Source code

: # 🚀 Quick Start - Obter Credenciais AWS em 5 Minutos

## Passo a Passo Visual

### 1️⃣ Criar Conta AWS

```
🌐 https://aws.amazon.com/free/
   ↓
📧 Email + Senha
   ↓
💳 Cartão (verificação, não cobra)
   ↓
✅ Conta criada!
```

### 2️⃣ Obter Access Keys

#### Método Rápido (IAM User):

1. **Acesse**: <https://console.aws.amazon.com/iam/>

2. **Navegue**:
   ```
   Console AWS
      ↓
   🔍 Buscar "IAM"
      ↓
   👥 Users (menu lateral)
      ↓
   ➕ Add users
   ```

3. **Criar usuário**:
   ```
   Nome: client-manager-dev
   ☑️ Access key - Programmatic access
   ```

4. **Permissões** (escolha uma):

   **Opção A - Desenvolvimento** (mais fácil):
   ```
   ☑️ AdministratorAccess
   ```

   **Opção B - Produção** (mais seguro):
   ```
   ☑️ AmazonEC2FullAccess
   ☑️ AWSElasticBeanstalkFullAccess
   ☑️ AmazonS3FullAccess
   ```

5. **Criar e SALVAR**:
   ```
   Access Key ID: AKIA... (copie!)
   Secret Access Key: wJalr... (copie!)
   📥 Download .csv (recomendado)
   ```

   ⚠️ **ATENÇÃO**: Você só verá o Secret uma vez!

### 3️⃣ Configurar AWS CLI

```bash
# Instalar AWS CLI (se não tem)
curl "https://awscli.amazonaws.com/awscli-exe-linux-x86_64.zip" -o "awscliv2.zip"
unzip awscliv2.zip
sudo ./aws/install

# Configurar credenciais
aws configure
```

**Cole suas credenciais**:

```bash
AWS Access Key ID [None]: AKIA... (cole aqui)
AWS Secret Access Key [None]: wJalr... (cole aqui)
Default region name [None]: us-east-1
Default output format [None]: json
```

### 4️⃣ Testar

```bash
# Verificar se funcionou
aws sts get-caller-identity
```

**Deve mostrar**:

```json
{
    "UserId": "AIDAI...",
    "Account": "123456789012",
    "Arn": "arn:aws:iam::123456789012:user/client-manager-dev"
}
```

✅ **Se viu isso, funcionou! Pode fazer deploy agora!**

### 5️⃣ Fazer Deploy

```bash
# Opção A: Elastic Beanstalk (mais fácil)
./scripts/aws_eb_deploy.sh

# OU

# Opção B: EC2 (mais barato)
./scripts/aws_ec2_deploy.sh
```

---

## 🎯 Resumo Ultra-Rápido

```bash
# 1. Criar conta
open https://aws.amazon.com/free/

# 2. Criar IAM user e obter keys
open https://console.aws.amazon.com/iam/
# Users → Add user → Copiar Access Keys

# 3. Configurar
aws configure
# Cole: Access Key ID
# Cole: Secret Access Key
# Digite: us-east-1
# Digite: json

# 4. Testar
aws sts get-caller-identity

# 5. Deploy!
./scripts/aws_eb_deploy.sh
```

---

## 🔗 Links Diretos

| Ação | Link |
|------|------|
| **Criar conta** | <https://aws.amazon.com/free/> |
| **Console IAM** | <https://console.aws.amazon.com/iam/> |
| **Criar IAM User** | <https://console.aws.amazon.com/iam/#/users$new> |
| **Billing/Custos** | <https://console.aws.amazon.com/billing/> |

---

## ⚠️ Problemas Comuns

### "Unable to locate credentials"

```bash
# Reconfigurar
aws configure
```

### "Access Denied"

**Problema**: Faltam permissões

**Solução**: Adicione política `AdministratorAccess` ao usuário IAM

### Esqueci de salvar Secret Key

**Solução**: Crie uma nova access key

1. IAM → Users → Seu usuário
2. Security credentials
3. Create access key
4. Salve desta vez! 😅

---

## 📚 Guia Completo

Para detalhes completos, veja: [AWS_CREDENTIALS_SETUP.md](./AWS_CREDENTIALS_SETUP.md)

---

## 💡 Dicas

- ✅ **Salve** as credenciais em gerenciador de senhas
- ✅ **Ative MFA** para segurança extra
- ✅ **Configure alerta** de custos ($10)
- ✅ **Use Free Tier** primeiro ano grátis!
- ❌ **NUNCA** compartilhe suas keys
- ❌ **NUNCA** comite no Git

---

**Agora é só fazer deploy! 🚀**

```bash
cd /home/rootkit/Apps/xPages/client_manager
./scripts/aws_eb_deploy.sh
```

Assigned task.
The requested output is the line holding "### 5️⃣ Fazer Deploy" and every line after it up to the last line of the listing, exactly, with nothing else.

Your response.
### 5️⃣ Fazer Deploy

```bash
# Opção A: Elastic Beanstalk (mais fácil)
./scripts/aws_eb_deploy.sh

# OU

# Opção B: EC2 (mais barato)
./scripts/aws_ec2_deploy.sh
```

---

## 🎯 Resumo Ultra-Rápido

```bash
# 1. Criar conta
open https://aws.amazon.com/free/

# 2. Criar IAM user e obter keys
open https://console.aws.amazon.com/iam/
# Users → Add user → Copiar Access Keys

# 3. Configurar
aws configure
# Cole: Access Key ID
# Cole: Secret Access Key
# Digite: us-east-1
# Digite: json

# 4. Testar
aws sts get-caller-identity

# 5. Deploy!
./scripts/aws_eb_deploy.sh
```

---

## 🔗 Links Diretos

| Ação | Link |
|------|------|
| **Criar conta** | <https://aws.amazon.com/free/> |
| **Console IAM** | <https://console.aws.amazon.com/iam/> |
| **Criar IAM User** | <https://console.aws.amazon.com/iam/#/users$new> |
| **Billing/Custos** | <https://console.aws.amazon.com/billing/> |

---

## ⚠️ Problemas Comuns

### "Unable to locate credentials"

```bash
# Reconfigurar
aws configure
```

### "Access Denied"

**Problema**: Faltam permissões

**Solução**: Adicione política `AdministratorAccess` ao usuário IAM

### Esqueci de salvar Secret Key

**Solução**: Crie uma nova access key

1. IAM → Users → Seu usuário
2. Security credentials
3. Create access key
4. Salve desta vez! 😅

---

## 📚 Guia Completo

Para detalhes completos, veja: [AWS_CREDENTIALS_SETUP.md](./AWS_CREDENTIALS_SETUP.md)

---

## 💡 Dicas

- ✅ **Salve** as credenciais em gerenciador de senhas
- ✅ **Ative MFA** para segurança extra
- ✅ **Configure alerta** de custos ($10)
- ✅ **Use Free Tier** primeiro ano grátis!
- ❌ **NUNCA** compartilhe suas keys
- ❌ **NUNCA** comite no Git

---

**Agora é só fazer deploy! 🚀**

```bash
cd /home/rootkit/Apps/xPages/client_manager
./scripts/aws_eb_deploy.sh
```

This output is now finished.